═════ INPUT
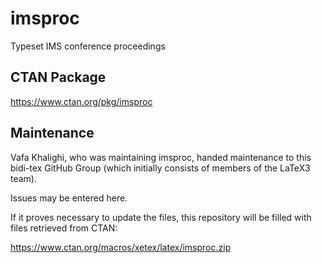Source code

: # imsproc
Typeset IMS conference proceedings

## CTAN Package
 https://www.ctan.org/pkg/imsproc



## Maintenance
Vafa Khalighi, who was maintaining imsproc, handed maintenance to this bidi-tex
GitHub Group (which initially consists of members of the LaTeX3 team).

Issues may be entered here.

If it proves necessary to update the files, this repository will
be filled with files retrieved from CTAN:

https://www.ctan.org/macros/xetex/latex/imsproc.zip


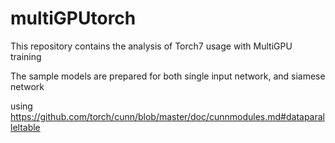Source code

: # multiGPUtorch
This repository contains the analysis of Torch7 usage with MultiGPU training

The sample models are prepared for both single input network, and siamese network

using https://github.com/torch/cunn/blob/master/doc/cunnmodules.md#dataparalleltable

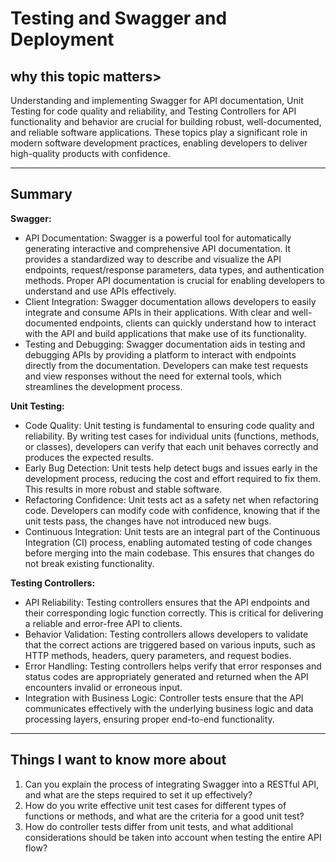 # Testing and Swagger and Deployment

## why this topic matters>

Understanding and implementing Swagger for API documentation, Unit Testing for code quality and reliability, and Testing Controllers for API functionality and behavior are crucial for building robust, well-documented, and reliable software applications. These topics play a significant role in modern software development practices, enabling developers to deliver high-quality products with confidence.

---

## Summary

**Swagger:**

* API Documentation: Swagger is a powerful tool for automatically generating interactive and comprehensive API documentation. It provides a standardized way to describe and visualize the API endpoints, request/response parameters, data types, and authentication methods. Proper API documentation is crucial for enabling developers to understand and use APIs effectively.
* Client Integration: Swagger documentation allows developers to easily integrate and consume APIs in their applications. With clear and well-documented endpoints, clients can quickly understand how to interact with the API and build applications that make use of its functionality.
* Testing and Debugging: Swagger documentation aids in testing and debugging APIs by providing a platform to interact with endpoints directly from the documentation. Developers can make test requests and view responses without the need for external tools, which streamlines the development process.

**Unit Testing:**

* Code Quality: Unit testing is fundamental to ensuring code quality and reliability. By writing test cases for individual units (functions, methods, or classes), developers can verify that each unit behaves correctly and produces the expected results.
* Early Bug Detection: Unit tests help detect bugs and issues early in the development process, reducing the cost and effort required to fix them. This results in more robust and stable software.
* Refactoring Confidence: Unit tests act as a safety net when refactoring code. Developers can modify code with confidence, knowing that if the unit tests pass, the changes have not introduced new bugs.
* Continuous Integration: Unit tests are an integral part of the Continuous Integration (CI) process, enabling automated testing of code changes before merging into the main codebase. This ensures that changes do not break existing functionality.

**Testing Controllers:**

* API Reliability: Testing controllers ensures that the API endpoints and their corresponding logic function correctly. This is critical for delivering a reliable and error-free API to clients.
* Behavior Validation: Testing controllers allows developers to validate that the correct actions are triggered based on various inputs, such as HTTP methods, headers, query parameters, and request bodies.
* Error Handling: Testing controllers helps verify that error responses and status codes are appropriately generated and returned when the API encounters invalid or erroneous input.
* Integration with Business Logic: Controller tests ensure that the API communicates effectively with the underlying business logic and data processing layers, ensuring proper end-to-end functionality.

---

## Things I want to know more about
1. Can you explain the process of integrating Swagger into a RESTful API, and what are the steps required to set it up effectively?
2. How do you write effective unit test cases for different types of functions or methods, and what are the criteria for a good unit test?
3. How do controller tests differ from unit tests, and what additional considerations should be taken into account when testing the entire API flow?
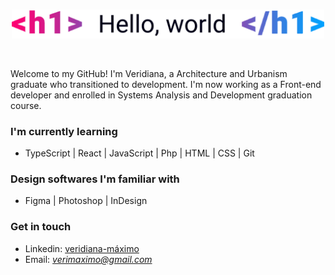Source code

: <br>
<p align = center>
<img src = "https://raw.githubusercontent.com/veri-mm/veri-mm/master/hello-world-02.png" alt = "Hello, world" width = "500">
</p>
<br>

Welcome to my GitHub! I'm Veridiana, a Architecture and Urbanism graduate who transitioned to development. I'm now working as a Front-end developer and enrolled in Systems Analysis and Development graduation course.

### I'm currently learning
 - TypeScript | React | JavaScript | Php | HTML | CSS | Git

### Design softwares I'm familiar with
 - Figma | Photoshop | InDesign
 
### Get in touch
 - Linkedin: <a href = "https://www.linkedin.com/in/veridiana-m%C3%A1ximo-/">veridiana-máximo</a>
 - Email: *verimaximo@gmail.com*
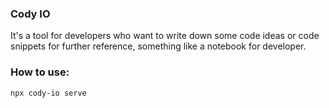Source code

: ### **Cody IO**
It's a tool for developers who want to write down some code ideas or code snippets for further reference, something like a notebook for developer.

### How to use:

`npx cody-io serve`
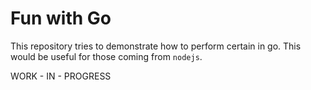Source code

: # Fun with Go

This repository tries to demonstrate how to perform certain in go. This would be useful for those coming from `nodejs`.

WORK - IN - PROGRESS

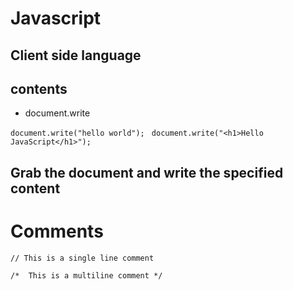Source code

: # Javascript

## Client side language

## contents
* document.write 

` document.write("hello world"); 
`
`
document.write("<h1>Hello JavaScript</h1>");
` 
## Grab the document and write the specified content

# Comments

`// This is a single line comment`

`
  /* 
    This is a multiline comment
  */
`
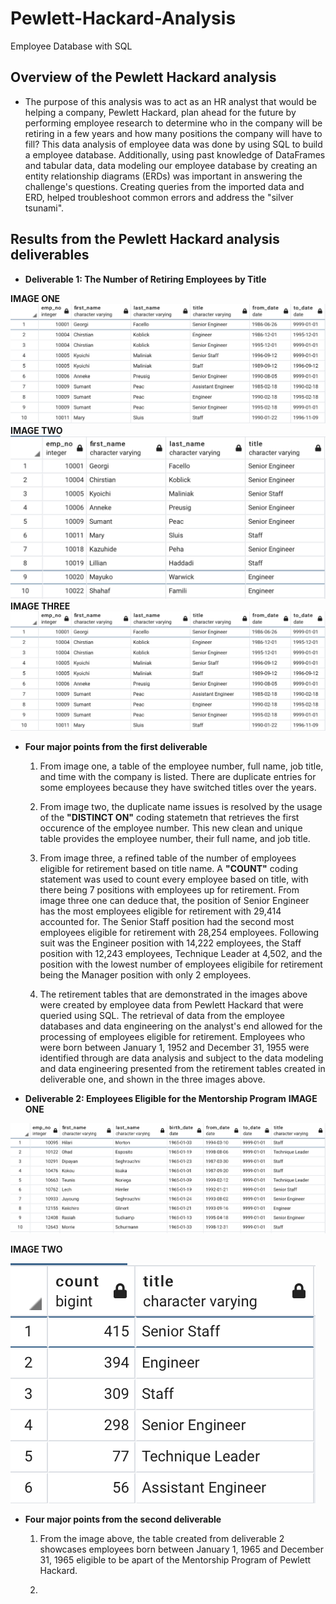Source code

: # Pewlett-Hackard-Analysis
Employee Database with SQL

## Overview of the Pewlett Hackard analysis
  - The purpose of this analysis was to act as an HR analyst that would be helping a company, Pewlett Hackard, plan ahead for the future by performing employee research to determine who in the company will be retiring in a few years and how many positions the company will have to fill? This data analysis of employee data was done by using SQL to build a employee database. Additionally, using past knowledge of DataFrames and tabular data, data modeling our employee database by creating an entity relationship diagrams (ERDs) was important in answering the challenge's questions. Creating queries from the imported data and ERD, helped troubleshoot common errors and address the "silver tsunami".
  

## Results from the Pewlett Hackard analysis deliverables
  - **Deliverable 1: The Number of Retiring Employees by Title**
  
  **IMAGE ONE**
  ![](images/pewlett_hackard_retiree_names.png)
  **IMAGE TWO**
  ![](images/pewlett_hackard_unique_names.png)
  **IMAGE THREE**
  ![](images/pewlett_hackard_retiree_names.png)
  - **Four major points from the first deliverable**
    1. From image one, a table of the employee number, full name, job title, and time with the company is listed. There are duplicate entries for some employees because they have switched titles over the years.
    
    2. From image two, the duplicate name issues is resolved by the usage of the **"DISTINCT ON"** coding statemetn that retrieves the first occurence of the employee number. This new clean and unique table provides the employee number, their full name, and job title. 
    
    3. From image three, a refined table of the number of employees eligible for retirement based on title name. A **"COUNT"** coding statement was used to count every employee based on title, with there being 7 positions with employees up for retirement. From image three one can deduce that, the position of Senior Engineer has the most employees eligible for retirement with 29,414 accounted for. The Senior Staff position had the second most employees eligible for retirement with 28,254 employees. Following suit was the Engineer position with 14,222 employees, the Staff position with 12,243 employees, Technique Leader at 4,502, and the position with the lowest number of employees eligibile for retirement being the Manager position with only 2 employees. 
    
    4. The retirement tables that are demonstrated in the images above were created by employee data from Pewlett Hackard that were queried using SQL. The retrieval of data from the employee databases and data engineering on the analyst's end allowed for the processing of employees eligible for retirement. Employees who were born between January 1, 1952 and December 31, 1955 were identified through are data analysis and subject to the data modeling and data engineering presented from the retirement tables created in deliverable one, and shown in the three images above.
    
  - **Deliverable 2: Employees Eligible for the Mentorship Program**
  **IMAGE ONE**
  
  ![](images/pewlett_hackard_mentorship.png)
  
  **IMAGE TWO**
   
  ![](images/pewlett_hackard_mentors_number.png)
  
  - **Four major points from the second deliverable**
    1. From the image above, the table created from deliverable 2 showcases employees born between January 1, 1965 and        December 31, 1965 eligible to be apart of the Mentorship Program of Pewlett Hackard. 
  
    2. 
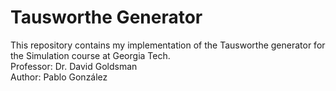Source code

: 
# Tausworthe Generator
This repository contains my implementation of the Tausworthe generator for the Simulation course at Georgia Tech. <br/>
Professor: Dr. David Goldsman <br/>
Author: Pablo González
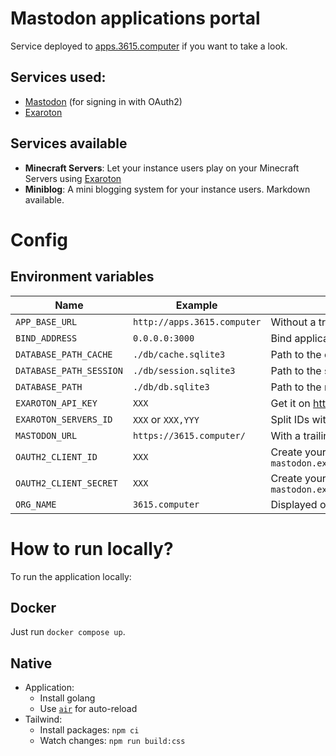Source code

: # Mastodon applications portal

Service deployed to [apps.3615.computer](https://apps.3615.computer/) if you want to take a look.

## Services used:

- [Mastodon](https://joinmastodon.org/) (for signing in with OAuth2)
- [Exaroton](https://exaroton.com/)

## Services available

- **Minecraft Servers**: Let your instance users play on your Minecraft Servers using [Exaroton](https://exaroton.com/)
- **Miniblog**: A mini blogging system for your instance users. Markdown available.

# Config

## Environment variables

| Name                    | Example                     | Notes                                                                 |
| ----------------------- | --------------------------- | --------------------------------------------------------------------- |
| `APP_BASE_URL`          | `http://apps.3615.computer` | Without a trailing slash                                              |
| `BIND_ADDRESS`          | `0.0.0.0:3000`              | Bind application server to this IP and port                           |
| `DATABASE_PATH_CACHE`   | `./db/cache.sqlite3`        | Path to the cache database file                                       |
| `DATABASE_PATH_SESSION` | `./db/session.sqlite3`      | Path to the session database file                                     |
| `DATABASE_PATH`         | `./db/db.sqlite3`           | Path to the main database file                                        |
| `EXAROTON_API_KEY`      | `XXX`                       | Get it on https://exaroton.com/account/                               |
| `EXAROTON_SERVERS_ID`   | `XXX` or `XXX,YYY`          | Split IDs with a comma, without the `#`                               |
| `MASTODON_URL`          | `https://3615.computer/`    | With a trailing slash                                                 |
| `OAUTH2_CLIENT_ID`      | `XXX`                       | Create your application: `mastodon.example.com/settings/applications` |
| `OAUTH2_CLIENT_SECRET`  | `XXX`                       | Create your application: `mastodon.example.com/settings/applications` |
| `ORG_NAME`              | `3615.computer`             | Displayed on the homepage                                             |

# How to run locally?

To run the application locally:

## Docker

Just run `docker compose up`.

## Native

- Application:
  - Install golang
  - Use [`air`](https://github.com/cosmtrek/air) for auto-reload
- Tailwind:
  - Install packages: `npm ci`
  - Watch changes: `npm run build:css`
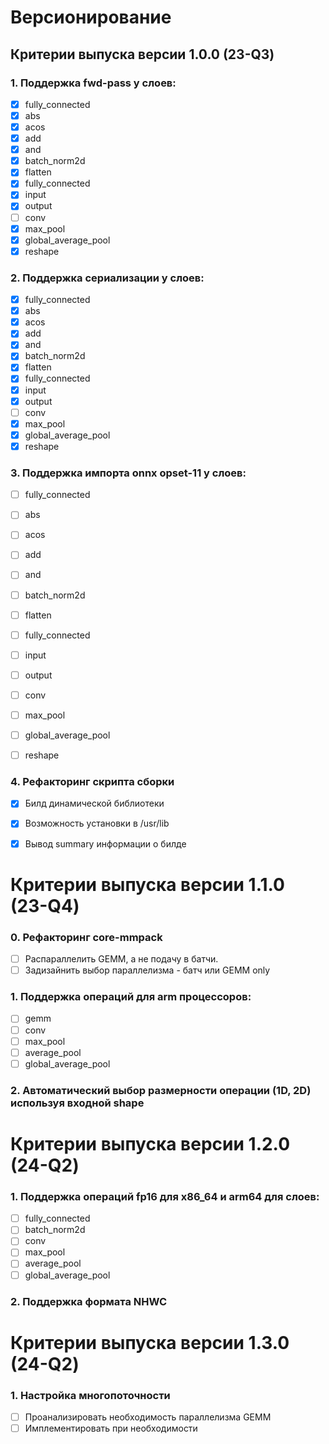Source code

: # Версионирование

## Критерии выпуска версии 1.0.0 (23-Q3)

### 1. Поддержка fwd-pass у слоев:
- [x] fully_connected
- [x] abs
- [x] acos
- [x] add
- [x] and
- [x] batch_norm2d
- [x] flatten
- [x] fully_connected
- [x] input
- [x] output
- [ ] conv
- [x] max_pool
- [x] global_average_pool
- [x] reshape

### 2. Поддержка сериализации у слоев: 
- [x] fully_connected
- [x] abs
- [x] acos
- [x] add
- [x] and
- [x] batch_norm2d
- [x] flatten
- [x] fully_connected
- [x] input
- [x] output
- [ ] conv
- [x] max_pool
- [x] global_average_pool
- [x] reshape

### 3. Поддержка импорта onnx opset-11 у слоев:
- [ ] fully_connected
- [ ] abs
- [ ] acos
- [ ] add
- [ ] and
- [ ] batch_norm2d
- [ ] flatten
- [ ] fully_connected
- [ ] input
- [ ] output
- [ ] conv
- [ ] max_pool
- [ ] global_average_pool
- [ ] reshape


### 4. Рефакторинг скрипта сборки
- [x] Билд динамической библиотеки
- [x] Возможность установки в /usr/lib
- [x] Вывод summary информации о билде


# Критерии выпуска версии 1.1.0 (23-Q4)

### 0. Рефакторинг core-mmpack
- [ ] Распараллелить GEMM, а не подачу в батчи. 
- [ ] Задизайнить выбор параллелизма - батч или GEMM only

### 1. Поддержка операций для arm процессоров:
- [ ] gemm
- [ ] conv
- [ ] max_pool
- [ ] average_pool
- [ ] global_average_pool

### 2. Автоматический выбор размерности операции (1D, 2D) используя входной shape

# Критерии выпуска версии 1.2.0 (24-Q2)

### 1. Поддержка операций fp16 для x86_64 и arm64 для слоев:
- [ ] fully_connected
- [ ] batch_norm2d
- [ ] conv
- [ ] max_pool
- [ ] average_pool
- [ ] global_average_pool

### 2. Поддержка формата  NHWC

# Критерии выпуска версии 1.3.0 (24-Q2)

### 1. Настройка многопоточности

- [ ] Проанализировать необходимость параллелизма GEMM
- [ ] Имплементировать при необходимости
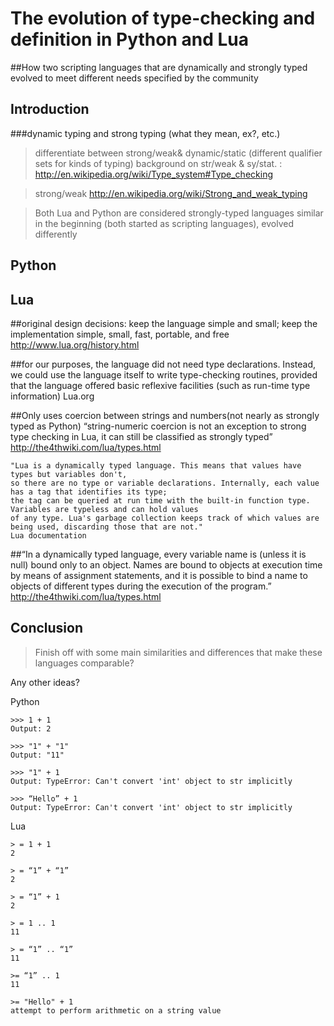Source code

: The evolution of type-checking and definition in Python and Lua 
======
##How two scripting languages that are dynamically and strongly typed evolved to meet different needs specified by the community 

Introduction
------------------------
###dynamic typing and strong typing (what they mean, ex?, etc.)

>differentiate between strong/weak& dynamic/static (different qualifier sets for kinds of typing)
>background on str/weak & sy/stat. : http://en.wikipedia.org/wiki/Type_system#Type_checking

>strong/weak http://en.wikipedia.org/wiki/Strong_and_weak_typing

>Both Lua and Python are considered strongly-typed languages
>similar in the beginning (both started as scripting languages), evolved differently

Python
-----------------------


Lua
-----------------------

##original design decisions: 
    keep the language simple and small;
    keep the implementation simple, small, fast, portable, and free
    http://www.lua.org/history.html

##for our purposes, the language did not need type declarations.
    Instead, we could use the language itself to write type-checking routines, 
    provided that the language offered basic reflexive facilities (such as run-time type information)
    Lua.org

##Only uses coercion between strings and numbers(not nearly as strongly typed as Python)
    “string-numeric coercion is not an exception to strong type checking in Lua, it can still be classified as strongly 
    typed” http://the4thwiki.com/lua/types.html

    "Lua is a dynamically typed language. This means that values have types but variables don't, 
    so there are no type or variable declarations. Internally, each value has a tag that identifies its type; 
    the tag can be queried at run time with the built-in function type. Variables are typeless and can hold values 
    of any type. Lua's garbage collection keeps track of which values are being used, discarding those that are not."
    Lua documentation
    
##“In a dynamically typed language, every variable name is (unless it is null) bound only to an object.
    Names are bound to objects at execution time by means of assignment statements, 
    and it is possible to bind a name to objects of different types during the execution of the program.” 
    http://the4thwiki.com/lua/types.html

Conclusion
-----------------------

>Finish off with some main similarities and differences that make these languages comparable?

Any other ideas?




Python 
    
    >>> 1 + 1
    Output: 2
    
    >>> "1" + "1"
    Output: "11"
    
    >>> "1" + 1
    Output: TypeError: Can't convert 'int' object to str implicitly
    
    >>> “Hello” + 1
    Output: TypeError: Can't convert 'int' object to str implicitly
Lua

    > = 1 + 1
    2
    
    > = “1” + “1”
    2
    
    > = “1” + 1
    2
    
    > = 1 .. 1
    11
    
    > = “1” .. “1”
    11
    
    >= “1” .. 1
    11
    
    >= "Hello" + 1
    attempt to perform arithmetic on a string value






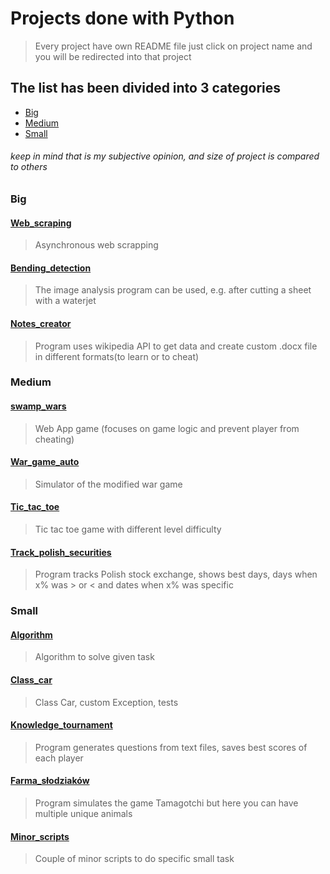 # Projects done with Python

> Every project have own README file just click on project name and you will be redirected into that project

## The list has been divided into 3 categories

- [Big](#Big)
- [Medium](#Medium)
- [Small](#Small)

###### keep in mind that is my subjective opinion, and size of project is compared to others

### Big

#### [Web_scraping](Web_scraping)

> Asynchronous web scrapping

#### [Bending_detection](Bending_detection)

> The image analysis program can be used, e.g. after cutting a sheet with a waterjet

#### [Notes_creator](Notes_creator)

> Program uses wikipedia API to get data and create custom .docx file in different formats(to learn or to cheat)

### Medium

#### [swamp_wars](swamp_wars)

> Web App game (focuses on game logic and prevent player from cheating)

#### [War_game_auto](War_game_auto)

> Simulator of the modified war game

#### [Tic_tac_toe](Tic_tac_toe)

> Tic tac toe game with different level difficulty

#### [Track_polish_securities](Track_polish_securities)

> Program tracks Polish stock exchange, shows best days, days when x% was > or < and dates when x% was specific

### Small

#### [Algorithm](Algorithm)

> Algorithm to solve given task

#### [Class_car](Class_car)

> Class Car, custom Exception, tests

#### [Knowledge_tournament](Knowledge_tournament)

> Program generates questions from text files, saves best scores of each player

#### [Farma_słodziaków](Farma_łodziaków)

> Program simulates the game Tamagotchi but here you can have multiple unique animals

#### [Minor_scripts](Minor_scripts)

> Couple of minor scripts to do specific small task
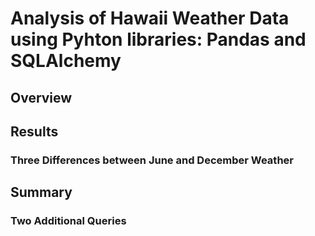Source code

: # Analysis of Hawaii Weather Data using Pyhton libraries: Pandas and SQLAlchemy

## Overview

## Results

### Three Differences between June and December Weather

## Summary

### Two Additional Queries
══════════
From the data above, count the lines that hold the string "typed". Reply with only that number.

6